◆ **Available data**:
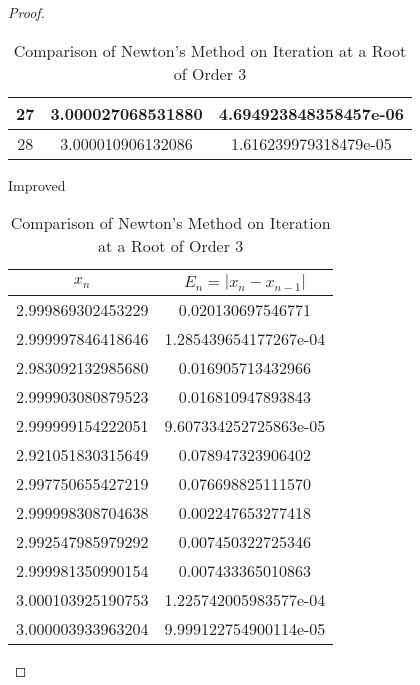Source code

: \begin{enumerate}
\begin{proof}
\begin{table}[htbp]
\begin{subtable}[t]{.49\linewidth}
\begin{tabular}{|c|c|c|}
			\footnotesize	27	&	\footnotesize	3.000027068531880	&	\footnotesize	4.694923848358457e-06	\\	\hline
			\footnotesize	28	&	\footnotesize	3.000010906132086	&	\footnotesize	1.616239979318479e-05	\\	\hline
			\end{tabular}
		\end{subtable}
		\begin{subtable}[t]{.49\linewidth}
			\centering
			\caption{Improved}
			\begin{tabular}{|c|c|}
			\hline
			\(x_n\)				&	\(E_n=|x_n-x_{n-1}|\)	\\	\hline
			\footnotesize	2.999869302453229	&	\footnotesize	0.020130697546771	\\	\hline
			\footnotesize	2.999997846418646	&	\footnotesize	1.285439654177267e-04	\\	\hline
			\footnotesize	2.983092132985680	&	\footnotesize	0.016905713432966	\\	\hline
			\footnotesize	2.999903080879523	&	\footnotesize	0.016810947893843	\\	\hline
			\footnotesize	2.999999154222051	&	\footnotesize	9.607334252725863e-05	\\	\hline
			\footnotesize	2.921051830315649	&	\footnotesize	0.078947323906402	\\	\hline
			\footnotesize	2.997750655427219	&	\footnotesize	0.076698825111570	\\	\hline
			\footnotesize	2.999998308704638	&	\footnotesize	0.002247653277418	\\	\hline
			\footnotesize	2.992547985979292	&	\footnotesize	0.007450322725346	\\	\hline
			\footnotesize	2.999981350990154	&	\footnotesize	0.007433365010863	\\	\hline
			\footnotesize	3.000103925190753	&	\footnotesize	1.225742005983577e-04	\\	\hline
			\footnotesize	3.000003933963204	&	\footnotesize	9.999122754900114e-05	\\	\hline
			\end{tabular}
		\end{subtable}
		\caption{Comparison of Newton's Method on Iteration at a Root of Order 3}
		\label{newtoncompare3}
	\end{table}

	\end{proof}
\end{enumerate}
* * *
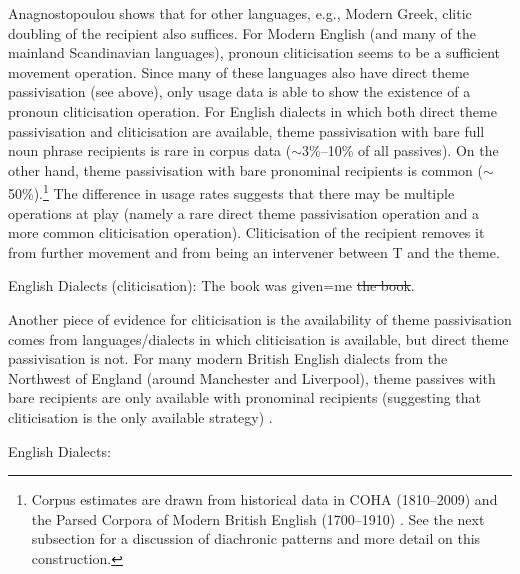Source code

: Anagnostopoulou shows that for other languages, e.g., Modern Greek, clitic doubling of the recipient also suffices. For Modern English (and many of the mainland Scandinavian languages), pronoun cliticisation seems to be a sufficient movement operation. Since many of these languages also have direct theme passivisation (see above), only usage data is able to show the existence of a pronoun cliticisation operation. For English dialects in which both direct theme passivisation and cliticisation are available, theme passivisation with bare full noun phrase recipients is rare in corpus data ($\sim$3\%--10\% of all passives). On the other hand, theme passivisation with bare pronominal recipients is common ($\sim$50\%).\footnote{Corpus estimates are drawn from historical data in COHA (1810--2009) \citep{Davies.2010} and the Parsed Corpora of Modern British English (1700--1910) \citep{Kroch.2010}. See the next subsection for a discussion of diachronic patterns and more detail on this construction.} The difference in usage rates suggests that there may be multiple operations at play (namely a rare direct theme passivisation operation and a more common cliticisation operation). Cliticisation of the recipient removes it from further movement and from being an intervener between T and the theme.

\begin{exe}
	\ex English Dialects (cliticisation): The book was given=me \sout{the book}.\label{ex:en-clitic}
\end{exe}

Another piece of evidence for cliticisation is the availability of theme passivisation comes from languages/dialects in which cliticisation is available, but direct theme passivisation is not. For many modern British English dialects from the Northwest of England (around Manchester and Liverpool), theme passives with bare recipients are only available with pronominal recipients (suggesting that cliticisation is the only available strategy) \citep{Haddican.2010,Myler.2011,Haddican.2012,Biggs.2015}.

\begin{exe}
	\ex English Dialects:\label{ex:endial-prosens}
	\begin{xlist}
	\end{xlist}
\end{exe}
==
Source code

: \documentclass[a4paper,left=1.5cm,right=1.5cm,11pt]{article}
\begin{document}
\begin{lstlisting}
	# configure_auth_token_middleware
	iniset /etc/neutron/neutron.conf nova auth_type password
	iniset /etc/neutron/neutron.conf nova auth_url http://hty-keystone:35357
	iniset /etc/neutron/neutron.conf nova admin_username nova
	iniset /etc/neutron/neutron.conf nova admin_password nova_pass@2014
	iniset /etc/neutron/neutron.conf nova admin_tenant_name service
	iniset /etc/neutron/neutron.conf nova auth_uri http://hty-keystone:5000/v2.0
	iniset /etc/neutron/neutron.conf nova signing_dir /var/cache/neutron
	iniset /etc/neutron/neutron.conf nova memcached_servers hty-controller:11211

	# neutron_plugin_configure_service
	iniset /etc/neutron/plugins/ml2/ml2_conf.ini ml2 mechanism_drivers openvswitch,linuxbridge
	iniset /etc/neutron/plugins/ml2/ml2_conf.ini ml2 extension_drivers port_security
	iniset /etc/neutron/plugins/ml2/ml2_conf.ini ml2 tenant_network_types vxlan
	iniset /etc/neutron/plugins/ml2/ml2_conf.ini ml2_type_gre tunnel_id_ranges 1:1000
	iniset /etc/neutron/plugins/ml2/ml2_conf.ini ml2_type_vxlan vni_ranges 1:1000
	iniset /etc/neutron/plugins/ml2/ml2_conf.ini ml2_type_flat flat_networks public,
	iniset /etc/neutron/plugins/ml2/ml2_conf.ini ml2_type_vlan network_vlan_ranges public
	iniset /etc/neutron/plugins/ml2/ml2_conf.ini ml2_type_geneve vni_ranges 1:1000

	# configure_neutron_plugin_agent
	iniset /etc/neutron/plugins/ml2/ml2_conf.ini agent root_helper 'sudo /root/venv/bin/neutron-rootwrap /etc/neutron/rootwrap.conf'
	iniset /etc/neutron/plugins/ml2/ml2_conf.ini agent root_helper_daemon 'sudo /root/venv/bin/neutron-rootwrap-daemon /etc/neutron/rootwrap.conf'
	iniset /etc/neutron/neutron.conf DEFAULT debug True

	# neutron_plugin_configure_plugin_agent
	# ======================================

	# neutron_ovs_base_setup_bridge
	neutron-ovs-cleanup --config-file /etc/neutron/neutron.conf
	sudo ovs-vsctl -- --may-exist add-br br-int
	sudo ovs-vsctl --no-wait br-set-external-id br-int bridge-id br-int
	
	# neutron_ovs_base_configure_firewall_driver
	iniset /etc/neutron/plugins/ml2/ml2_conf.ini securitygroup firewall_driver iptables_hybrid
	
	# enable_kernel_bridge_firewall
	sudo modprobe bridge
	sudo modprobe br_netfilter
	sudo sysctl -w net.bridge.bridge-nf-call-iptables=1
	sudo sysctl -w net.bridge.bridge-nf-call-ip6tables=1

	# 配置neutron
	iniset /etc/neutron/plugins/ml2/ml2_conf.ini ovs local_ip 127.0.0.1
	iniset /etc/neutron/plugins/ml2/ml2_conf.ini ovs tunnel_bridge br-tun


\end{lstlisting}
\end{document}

◆ **What needs to be done**: Find and copy each line of the listing above that holds the word "keystone".

◆ **Task solution**:
	iniset /etc/neutron/neutron.conf nova auth_url http://hty-keystone:35357
	iniset /etc/neutron/neutron.conf nova auth_uri http://hty-keystone:5000/v2.0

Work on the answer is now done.